Now, I'm no Commie. So don't worry about Fair and Balanced or other false dichotomies. Just beat on these ideas and see what of them survives.

1 comment:

  1. Interesting post. The fact that you start your discussion on the idea of investing based on stated (although ambiguous) is a striking example of what seems to be a transitory experience felt by "aging capitalists".

    Actions based on a tangent future for many of these people.Assumptions are made and acted upon. Assumptions like, "I will live and have sufficient revenue to see these investments reach fruition", as well as assumptions of investment return and so on.

    More so than the idea of life not having meaning, this may result from the ceaseless advancement of age.

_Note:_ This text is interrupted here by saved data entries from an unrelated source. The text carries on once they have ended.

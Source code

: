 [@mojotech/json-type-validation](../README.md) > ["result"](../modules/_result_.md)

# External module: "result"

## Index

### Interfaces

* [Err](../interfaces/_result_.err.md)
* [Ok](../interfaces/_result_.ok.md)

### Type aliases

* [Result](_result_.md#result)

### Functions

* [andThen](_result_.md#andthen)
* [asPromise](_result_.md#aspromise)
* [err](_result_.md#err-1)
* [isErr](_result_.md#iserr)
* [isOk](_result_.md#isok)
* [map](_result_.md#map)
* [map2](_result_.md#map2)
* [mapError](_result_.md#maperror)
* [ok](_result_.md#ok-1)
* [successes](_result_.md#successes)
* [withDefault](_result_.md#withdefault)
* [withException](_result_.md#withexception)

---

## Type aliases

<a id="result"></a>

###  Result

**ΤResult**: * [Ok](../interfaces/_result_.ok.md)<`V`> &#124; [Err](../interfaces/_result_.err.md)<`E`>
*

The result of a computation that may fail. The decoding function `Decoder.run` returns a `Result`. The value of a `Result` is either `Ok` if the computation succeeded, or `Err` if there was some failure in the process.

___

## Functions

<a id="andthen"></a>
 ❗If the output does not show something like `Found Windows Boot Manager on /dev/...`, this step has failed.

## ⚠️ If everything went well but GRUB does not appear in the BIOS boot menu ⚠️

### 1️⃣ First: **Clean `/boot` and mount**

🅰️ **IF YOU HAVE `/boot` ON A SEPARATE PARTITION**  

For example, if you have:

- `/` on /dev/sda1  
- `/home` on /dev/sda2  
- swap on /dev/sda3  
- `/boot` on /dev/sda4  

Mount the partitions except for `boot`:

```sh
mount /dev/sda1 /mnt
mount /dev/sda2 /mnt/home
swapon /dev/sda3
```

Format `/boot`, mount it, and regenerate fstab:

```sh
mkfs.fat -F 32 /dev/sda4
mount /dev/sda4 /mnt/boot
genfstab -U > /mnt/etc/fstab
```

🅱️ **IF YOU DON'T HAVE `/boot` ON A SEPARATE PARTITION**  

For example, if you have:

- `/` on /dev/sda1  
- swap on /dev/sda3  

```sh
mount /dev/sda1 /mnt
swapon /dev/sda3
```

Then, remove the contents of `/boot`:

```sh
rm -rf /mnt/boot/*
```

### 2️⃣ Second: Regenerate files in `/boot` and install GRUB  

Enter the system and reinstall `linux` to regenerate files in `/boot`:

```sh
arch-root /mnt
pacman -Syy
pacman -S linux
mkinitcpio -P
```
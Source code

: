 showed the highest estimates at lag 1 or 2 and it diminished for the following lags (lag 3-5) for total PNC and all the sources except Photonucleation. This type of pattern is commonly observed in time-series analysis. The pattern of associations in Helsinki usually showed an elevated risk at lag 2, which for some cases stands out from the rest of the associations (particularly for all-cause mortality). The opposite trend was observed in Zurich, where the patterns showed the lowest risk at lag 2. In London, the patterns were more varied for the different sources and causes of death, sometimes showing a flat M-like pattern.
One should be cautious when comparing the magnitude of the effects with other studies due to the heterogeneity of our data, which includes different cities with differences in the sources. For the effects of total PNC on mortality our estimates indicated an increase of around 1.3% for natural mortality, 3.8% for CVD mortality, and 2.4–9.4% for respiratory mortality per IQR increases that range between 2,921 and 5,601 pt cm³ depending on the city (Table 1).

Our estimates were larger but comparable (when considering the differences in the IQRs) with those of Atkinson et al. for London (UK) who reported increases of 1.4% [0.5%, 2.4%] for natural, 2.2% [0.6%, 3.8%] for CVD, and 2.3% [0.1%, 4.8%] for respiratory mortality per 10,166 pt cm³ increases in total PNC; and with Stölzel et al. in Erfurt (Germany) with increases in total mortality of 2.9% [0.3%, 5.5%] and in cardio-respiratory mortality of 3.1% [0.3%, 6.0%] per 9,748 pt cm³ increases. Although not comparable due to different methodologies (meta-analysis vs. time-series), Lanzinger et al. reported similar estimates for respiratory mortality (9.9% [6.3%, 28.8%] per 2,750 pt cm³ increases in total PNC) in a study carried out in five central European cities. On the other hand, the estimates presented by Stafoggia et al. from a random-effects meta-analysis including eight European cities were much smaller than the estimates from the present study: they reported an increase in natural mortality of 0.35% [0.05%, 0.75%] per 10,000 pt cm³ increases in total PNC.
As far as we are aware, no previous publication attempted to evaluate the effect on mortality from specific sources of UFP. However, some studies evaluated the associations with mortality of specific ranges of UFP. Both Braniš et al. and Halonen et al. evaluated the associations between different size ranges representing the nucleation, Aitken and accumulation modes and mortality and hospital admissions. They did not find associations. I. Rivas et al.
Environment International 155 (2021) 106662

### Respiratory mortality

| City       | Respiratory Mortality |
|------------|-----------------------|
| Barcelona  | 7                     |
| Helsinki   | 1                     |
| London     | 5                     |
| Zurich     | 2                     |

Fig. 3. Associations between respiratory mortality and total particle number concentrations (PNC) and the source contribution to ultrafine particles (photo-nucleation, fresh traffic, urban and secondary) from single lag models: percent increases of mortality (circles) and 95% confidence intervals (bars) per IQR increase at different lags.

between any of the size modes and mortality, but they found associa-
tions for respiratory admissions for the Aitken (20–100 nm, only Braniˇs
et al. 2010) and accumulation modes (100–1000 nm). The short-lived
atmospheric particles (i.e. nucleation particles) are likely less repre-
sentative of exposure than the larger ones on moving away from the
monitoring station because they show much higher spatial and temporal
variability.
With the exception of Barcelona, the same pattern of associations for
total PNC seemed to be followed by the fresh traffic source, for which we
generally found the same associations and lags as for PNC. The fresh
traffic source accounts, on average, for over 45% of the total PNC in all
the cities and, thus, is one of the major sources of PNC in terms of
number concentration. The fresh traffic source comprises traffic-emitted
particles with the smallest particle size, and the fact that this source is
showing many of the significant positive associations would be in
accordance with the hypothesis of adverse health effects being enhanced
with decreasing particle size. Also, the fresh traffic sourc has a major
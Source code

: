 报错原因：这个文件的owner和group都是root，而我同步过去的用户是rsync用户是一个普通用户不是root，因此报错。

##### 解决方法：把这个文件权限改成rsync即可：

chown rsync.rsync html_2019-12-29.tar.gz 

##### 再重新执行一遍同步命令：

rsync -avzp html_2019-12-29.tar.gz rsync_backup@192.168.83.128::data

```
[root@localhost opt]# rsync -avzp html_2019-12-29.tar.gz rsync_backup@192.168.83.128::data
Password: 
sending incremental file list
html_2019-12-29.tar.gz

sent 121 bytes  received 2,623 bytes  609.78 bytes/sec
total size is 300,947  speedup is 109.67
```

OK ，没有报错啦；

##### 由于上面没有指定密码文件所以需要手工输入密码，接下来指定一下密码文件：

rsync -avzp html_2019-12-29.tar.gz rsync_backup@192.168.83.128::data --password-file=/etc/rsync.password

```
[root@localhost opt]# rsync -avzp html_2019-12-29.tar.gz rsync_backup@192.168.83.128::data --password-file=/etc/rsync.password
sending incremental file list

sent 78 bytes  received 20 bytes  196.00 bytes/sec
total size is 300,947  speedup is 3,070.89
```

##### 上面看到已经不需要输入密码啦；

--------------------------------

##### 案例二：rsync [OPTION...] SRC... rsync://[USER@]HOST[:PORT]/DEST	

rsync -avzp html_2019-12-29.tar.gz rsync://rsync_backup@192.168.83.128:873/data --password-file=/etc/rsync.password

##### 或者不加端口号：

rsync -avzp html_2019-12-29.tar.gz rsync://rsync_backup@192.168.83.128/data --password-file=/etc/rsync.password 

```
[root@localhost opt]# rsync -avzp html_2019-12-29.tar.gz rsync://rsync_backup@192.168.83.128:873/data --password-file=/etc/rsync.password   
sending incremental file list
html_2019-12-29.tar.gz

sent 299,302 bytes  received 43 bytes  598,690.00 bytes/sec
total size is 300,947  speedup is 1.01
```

Late at night, deep in the mind's subjective recesses, a scary thought lingers..."I'm getting old and I'm going to die". People living in Western nations tend to feel most able to display their agency through the devices of capitalism.

    I found the paragraph "Shareholders attach individual..." to be important, as you begin to link missions statements (ideology) to revenue (material manifestation) and how the ideology may disappear or become "obsolete".

    Corporations have tended to appeal to the idea of interjecting culture to an otherwise banal endeavor. Possibly to create differentiation from competitors, or to create a bond with the consumer.

    Many of the mission statements I can recall still bare marks of liberal capitalism (in the classical sense not left v. right). The idea that a free market allows individuals to make rational decisions based on the past, present and future; condoning agency through consumption, in essence.

    Your question of cynicism is best answered in regard to what result you are oriented toward. If you want corporations to be actively governed by a blanket of ideas e.g. mission statements than perhaps the idea of private/long-term owner is better for you. If you want corporations to maintain dynamic, flexibility perhaps a public corporation with a board of directors and changing leadership is conducive.

    i think talking about "boundaries of right and wrong" leans more toward ideology, since the terms are grey by definition. I'm frankly a bit tired of people arguing about what's right and wrong.

    I do think that "vision" can paradoxically prove short-sighted.